[Records for the task Boundary: Start]
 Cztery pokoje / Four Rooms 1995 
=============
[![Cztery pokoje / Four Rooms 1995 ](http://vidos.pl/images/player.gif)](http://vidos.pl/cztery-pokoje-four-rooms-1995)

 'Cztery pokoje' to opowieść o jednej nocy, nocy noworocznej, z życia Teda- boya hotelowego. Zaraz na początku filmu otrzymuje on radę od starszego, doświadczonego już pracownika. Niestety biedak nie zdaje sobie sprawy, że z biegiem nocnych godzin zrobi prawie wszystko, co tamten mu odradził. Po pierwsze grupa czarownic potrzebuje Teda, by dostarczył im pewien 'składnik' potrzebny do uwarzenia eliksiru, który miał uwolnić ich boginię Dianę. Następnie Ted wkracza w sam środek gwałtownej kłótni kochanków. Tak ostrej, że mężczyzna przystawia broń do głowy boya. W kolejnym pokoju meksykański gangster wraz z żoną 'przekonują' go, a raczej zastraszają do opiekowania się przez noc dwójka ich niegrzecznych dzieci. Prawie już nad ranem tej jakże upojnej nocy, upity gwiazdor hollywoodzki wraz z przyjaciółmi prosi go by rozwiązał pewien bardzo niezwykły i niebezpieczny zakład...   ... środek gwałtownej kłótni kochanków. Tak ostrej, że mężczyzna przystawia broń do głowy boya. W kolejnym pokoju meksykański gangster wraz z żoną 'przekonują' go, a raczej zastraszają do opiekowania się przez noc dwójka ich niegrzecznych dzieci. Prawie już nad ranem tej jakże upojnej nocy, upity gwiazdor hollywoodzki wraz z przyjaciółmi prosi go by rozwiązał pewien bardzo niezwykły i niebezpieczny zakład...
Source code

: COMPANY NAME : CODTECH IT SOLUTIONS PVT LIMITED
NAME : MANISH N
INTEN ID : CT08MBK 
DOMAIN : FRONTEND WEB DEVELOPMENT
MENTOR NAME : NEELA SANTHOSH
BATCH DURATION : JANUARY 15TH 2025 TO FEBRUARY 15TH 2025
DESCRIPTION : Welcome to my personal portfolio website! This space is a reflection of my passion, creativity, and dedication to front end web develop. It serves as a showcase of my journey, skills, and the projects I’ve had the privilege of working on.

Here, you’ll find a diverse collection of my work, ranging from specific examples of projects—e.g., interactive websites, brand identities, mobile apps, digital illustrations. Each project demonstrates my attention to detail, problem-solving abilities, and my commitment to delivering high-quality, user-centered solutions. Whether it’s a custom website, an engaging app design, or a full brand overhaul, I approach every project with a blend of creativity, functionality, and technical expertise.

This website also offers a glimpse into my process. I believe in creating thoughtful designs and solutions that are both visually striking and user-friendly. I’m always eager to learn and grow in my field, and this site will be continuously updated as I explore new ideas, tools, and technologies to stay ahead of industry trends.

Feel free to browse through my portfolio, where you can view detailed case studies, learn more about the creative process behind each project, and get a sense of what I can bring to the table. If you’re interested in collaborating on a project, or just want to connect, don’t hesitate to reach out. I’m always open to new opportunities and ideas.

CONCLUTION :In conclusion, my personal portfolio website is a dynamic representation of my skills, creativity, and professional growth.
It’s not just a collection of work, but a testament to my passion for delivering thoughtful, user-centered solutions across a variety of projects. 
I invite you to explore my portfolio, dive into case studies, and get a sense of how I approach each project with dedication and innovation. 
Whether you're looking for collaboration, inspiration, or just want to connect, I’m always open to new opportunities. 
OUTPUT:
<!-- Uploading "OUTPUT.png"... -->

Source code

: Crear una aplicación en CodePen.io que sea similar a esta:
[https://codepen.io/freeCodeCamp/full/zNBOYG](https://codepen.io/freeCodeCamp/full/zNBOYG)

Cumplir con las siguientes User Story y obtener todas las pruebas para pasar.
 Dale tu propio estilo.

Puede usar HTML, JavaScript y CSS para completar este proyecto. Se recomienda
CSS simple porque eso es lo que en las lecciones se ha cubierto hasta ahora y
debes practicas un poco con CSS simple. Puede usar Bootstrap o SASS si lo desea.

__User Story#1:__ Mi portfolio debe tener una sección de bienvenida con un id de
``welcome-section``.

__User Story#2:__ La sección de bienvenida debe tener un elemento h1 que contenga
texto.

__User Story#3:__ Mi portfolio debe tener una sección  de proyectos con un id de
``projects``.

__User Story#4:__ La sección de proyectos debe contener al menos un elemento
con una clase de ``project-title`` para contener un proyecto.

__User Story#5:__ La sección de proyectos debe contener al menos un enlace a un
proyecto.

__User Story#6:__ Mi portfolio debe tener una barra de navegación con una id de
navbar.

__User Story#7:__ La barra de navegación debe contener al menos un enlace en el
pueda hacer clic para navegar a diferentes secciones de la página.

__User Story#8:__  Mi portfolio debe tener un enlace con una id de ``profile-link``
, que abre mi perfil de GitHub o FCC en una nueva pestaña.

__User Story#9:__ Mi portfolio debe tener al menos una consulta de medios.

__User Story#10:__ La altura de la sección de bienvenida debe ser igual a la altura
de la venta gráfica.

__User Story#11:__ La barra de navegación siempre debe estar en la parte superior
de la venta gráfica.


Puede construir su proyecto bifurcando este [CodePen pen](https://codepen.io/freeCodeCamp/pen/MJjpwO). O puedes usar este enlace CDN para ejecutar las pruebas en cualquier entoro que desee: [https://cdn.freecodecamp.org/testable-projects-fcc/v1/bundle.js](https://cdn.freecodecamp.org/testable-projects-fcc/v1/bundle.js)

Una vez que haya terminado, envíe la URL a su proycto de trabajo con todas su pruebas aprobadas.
[Records for the task Boundary: End]
Assignment:
Exact reproduction of the lines from the top of the material through the line where "BATCH DURATION : JANUARY" appears is required, both boundary lines included, with no other output.

Result of the exercise:
 Cztery pokoje / Four Rooms 1995 
=============
[![Cztery pokoje / Four Rooms 1995 ](http://vidos.pl/images/player.gif)](http://vidos.pl/cztery-pokoje-four-rooms-1995)

 'Cztery pokoje' to opowieść o jednej nocy, nocy noworocznej, z życia Teda- boya hotelowego. Zaraz na początku filmu otrzymuje on radę od starszego, doświadczonego już pracownika. Niestety biedak nie zdaje sobie sprawy, że z biegiem nocnych godzin zrobi prawie wszystko, co tamten mu odradził. Po pierwsze grupa czarownic potrzebuje Teda, by dostarczył im pewien 'składnik' potrzebny do uwarzenia eliksiru, który miał uwolnić ich boginię Dianę. Następnie Ted wkracza w sam środek gwałtownej kłótni kochanków. Tak ostrej, że mężczyzna przystawia broń do głowy boya. W kolejnym pokoju meksykański gangster wraz z żoną 'przekonują' go, a raczej zastraszają do opiekowania się przez noc dwójka ich niegrzecznych dzieci. Prawie już nad ranem tej jakże upojnej nocy, upity gwiazdor hollywoodzki wraz z przyjaciółmi prosi go by rozwiązał pewien bardzo niezwykły i niebezpieczny zakład...   ... środek gwałtownej kłótni kochanków. Tak ostrej, że mężczyzna przystawia broń do głowy boya. W kolejnym pokoju meksykański gangster wraz z żoną 'przekonują' go, a raczej zastraszają do opiekowania się przez noc dwójka ich niegrzecznych dzieci. Prawie już nad ranem tej jakże upojnej nocy, upity gwiazdor hollywoodzki wraz z przyjaciółmi prosi go by rozwiązał pewien bardzo niezwykły i niebezpieczny zakład...
Source code

: COMPANY NAME : CODTECH IT SOLUTIONS PVT LIMITED
NAME : MANISH N
INTEN ID : CT08MBK 
DOMAIN : FRONTEND WEB DEVELOPMENT
MENTOR NAME : NEELA SANTHOSH
BATCH DURATION : JANUARY 15TH 2025 TO FEBRUARY 15TH 2025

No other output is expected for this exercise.